De mysterieuze folkband Espers kende ik al als een (voor mij) grote verrassing in 2004, maar was een beetje weggezakt in mijn auditieve geheugen. Tot ik “Furling” van Meg Baird, ex bandlid van Espers, onder ogen kreeg. Met een verrast sprongetje van vreugde tot gevolg. Zou dit album wederom voor een verrassing zorgen? Bleek ook nog dat Meg bepaald niet stil gezeten had.
In 1881 wordt Isaac Garfield Greer geboren. Hij verzamelt, vertolkt en verdiept zich in de volksliederen uit North Carolina. Achter-achternicht Meg Baird uit New Jersey, maar nu wonend in San Francisco, krijgt het door zijn passie ook te pakken. Studeert piano, leert zichzelf gitaar spelen en beschikt over een bijna genetisch bepaalde folkstem. Zacht, hoog zuiver en vooral mysterieus. Dat uit zich aanvankelijk in Espers waar ze vier albums mee maakt. Niet één op één vergelijkbaar, maar hun muziek geeft mij een “Pentangle” gevoel en dat is een uitermate mooi gevoel. Espers klinkt sterk UK-folk, zeker doordat ze covers van de overkant omarmen maar ook het experiment niet schuwen. Dissonanties in toonsetting en in instrumentarium zorgen voor een geheel eigen geluid.

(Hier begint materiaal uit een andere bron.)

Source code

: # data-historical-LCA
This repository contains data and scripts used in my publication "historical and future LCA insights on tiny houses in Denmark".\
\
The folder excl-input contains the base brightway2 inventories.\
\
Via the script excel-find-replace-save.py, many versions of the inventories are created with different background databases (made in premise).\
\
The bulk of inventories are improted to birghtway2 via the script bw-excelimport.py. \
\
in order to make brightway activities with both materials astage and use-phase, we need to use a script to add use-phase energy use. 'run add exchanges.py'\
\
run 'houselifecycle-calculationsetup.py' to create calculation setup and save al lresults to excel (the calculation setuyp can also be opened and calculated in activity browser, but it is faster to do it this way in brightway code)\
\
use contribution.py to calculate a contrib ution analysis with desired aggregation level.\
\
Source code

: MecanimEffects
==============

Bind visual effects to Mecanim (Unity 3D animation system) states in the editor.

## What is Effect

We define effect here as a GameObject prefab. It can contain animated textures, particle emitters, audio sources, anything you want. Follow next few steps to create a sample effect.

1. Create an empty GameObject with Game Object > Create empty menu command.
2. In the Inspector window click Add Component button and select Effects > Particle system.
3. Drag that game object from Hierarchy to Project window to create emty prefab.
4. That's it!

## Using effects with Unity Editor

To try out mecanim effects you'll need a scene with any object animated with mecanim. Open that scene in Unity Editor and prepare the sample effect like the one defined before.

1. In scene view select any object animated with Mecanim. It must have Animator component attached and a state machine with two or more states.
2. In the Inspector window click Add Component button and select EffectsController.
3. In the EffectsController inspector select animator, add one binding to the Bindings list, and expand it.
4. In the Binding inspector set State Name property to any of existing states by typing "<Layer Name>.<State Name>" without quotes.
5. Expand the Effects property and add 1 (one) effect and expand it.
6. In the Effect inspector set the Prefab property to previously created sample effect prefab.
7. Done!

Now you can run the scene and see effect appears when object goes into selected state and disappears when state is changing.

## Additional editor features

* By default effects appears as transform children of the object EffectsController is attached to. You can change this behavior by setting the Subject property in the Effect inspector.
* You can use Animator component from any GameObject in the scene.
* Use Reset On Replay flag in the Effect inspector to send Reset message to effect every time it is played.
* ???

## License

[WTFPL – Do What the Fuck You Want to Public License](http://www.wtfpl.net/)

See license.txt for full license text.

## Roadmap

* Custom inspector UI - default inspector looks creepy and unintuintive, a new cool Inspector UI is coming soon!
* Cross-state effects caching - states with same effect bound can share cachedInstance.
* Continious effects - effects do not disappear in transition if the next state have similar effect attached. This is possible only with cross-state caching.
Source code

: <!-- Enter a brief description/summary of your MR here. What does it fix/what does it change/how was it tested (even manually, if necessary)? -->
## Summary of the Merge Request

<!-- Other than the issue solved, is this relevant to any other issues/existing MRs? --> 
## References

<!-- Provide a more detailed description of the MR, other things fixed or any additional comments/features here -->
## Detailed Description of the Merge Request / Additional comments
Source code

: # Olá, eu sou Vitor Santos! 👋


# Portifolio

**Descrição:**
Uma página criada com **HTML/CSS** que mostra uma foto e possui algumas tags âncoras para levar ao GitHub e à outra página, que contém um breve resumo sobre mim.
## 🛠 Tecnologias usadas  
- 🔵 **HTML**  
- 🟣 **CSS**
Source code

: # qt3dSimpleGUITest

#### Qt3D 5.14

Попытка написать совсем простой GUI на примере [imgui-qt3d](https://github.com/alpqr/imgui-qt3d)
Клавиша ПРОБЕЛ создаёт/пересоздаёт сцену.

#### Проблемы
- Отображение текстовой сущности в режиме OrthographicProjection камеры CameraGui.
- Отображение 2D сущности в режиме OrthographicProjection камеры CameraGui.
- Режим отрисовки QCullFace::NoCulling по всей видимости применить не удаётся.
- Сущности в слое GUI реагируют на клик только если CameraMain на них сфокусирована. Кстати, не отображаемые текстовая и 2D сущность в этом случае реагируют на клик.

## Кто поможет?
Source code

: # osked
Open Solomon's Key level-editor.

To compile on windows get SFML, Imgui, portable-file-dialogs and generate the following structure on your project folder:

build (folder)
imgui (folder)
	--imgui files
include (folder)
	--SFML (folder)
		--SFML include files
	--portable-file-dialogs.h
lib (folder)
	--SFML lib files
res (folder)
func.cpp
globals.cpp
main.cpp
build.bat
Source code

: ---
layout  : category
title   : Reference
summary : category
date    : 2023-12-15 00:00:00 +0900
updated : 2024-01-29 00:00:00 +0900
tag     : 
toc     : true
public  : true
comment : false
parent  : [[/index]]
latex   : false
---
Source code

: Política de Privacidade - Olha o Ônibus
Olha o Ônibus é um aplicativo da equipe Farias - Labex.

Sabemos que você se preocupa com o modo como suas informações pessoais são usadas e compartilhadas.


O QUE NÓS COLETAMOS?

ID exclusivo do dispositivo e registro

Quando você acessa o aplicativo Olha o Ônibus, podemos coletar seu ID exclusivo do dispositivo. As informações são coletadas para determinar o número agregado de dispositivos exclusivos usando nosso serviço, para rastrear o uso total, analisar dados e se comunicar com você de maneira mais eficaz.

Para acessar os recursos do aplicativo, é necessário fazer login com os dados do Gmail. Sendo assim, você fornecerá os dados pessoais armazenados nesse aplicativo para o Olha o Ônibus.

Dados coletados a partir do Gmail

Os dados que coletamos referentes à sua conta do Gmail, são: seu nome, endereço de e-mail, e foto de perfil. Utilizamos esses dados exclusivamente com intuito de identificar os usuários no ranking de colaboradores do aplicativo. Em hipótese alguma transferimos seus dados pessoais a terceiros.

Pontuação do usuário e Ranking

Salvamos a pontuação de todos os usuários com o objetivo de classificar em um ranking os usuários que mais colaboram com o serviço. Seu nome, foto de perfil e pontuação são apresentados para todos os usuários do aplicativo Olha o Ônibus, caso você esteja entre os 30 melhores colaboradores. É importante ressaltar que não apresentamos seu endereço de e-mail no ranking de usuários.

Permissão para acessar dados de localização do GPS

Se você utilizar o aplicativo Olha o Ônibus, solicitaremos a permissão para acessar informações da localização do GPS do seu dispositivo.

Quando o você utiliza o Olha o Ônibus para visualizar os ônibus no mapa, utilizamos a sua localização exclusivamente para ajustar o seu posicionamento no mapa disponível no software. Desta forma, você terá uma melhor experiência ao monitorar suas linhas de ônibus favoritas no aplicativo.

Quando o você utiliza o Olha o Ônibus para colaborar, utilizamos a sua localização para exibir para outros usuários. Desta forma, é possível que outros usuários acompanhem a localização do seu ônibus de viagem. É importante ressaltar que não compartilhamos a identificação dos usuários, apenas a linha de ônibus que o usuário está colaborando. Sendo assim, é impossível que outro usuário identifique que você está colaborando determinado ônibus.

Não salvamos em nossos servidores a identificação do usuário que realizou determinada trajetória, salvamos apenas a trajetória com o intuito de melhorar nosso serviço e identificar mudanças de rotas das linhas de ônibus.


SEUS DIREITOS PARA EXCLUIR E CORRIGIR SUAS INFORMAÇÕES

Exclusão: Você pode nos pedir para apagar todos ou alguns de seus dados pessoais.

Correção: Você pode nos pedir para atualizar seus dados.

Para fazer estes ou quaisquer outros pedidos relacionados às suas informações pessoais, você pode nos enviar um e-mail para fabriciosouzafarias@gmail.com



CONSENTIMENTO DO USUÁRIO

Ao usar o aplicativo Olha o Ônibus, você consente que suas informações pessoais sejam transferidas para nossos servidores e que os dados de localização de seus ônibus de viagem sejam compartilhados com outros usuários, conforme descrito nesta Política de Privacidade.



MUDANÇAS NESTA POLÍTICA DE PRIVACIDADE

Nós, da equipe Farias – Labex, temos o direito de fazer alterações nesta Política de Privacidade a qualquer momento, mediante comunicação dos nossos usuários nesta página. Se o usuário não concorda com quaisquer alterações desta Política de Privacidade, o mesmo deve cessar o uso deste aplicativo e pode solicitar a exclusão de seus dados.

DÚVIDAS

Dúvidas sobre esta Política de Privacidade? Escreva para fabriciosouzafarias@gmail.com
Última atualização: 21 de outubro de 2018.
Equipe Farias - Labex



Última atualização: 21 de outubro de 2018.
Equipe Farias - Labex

Nog tijdens de Espers periode maakt Meg onder eigen naam haar eerste twee albums. Met harpiste Mary Lattimore maakt ze in 2018 het spannende dromerige album “Ghost Forest” en met zus Laura op Appalachian ballads gebaseerde albums waarvan “Until You Find Green” uit 2012 het meest bekend is. Gaat ze in 2009 ook nog drummen in de punkformatie Waterly Love en in 2019 drumt en zingt ze in de psychedelische rockformatie Heron Oblivion. Niet overslaan overigens, want het naast gebaande paden lopen is haar ook in de folkmusic niet vreemd. Diepgravend onderzoek naar alle muzikanten waar ze haar stem aan heeft toevertrouwd leidt tot fraaie verrassingen.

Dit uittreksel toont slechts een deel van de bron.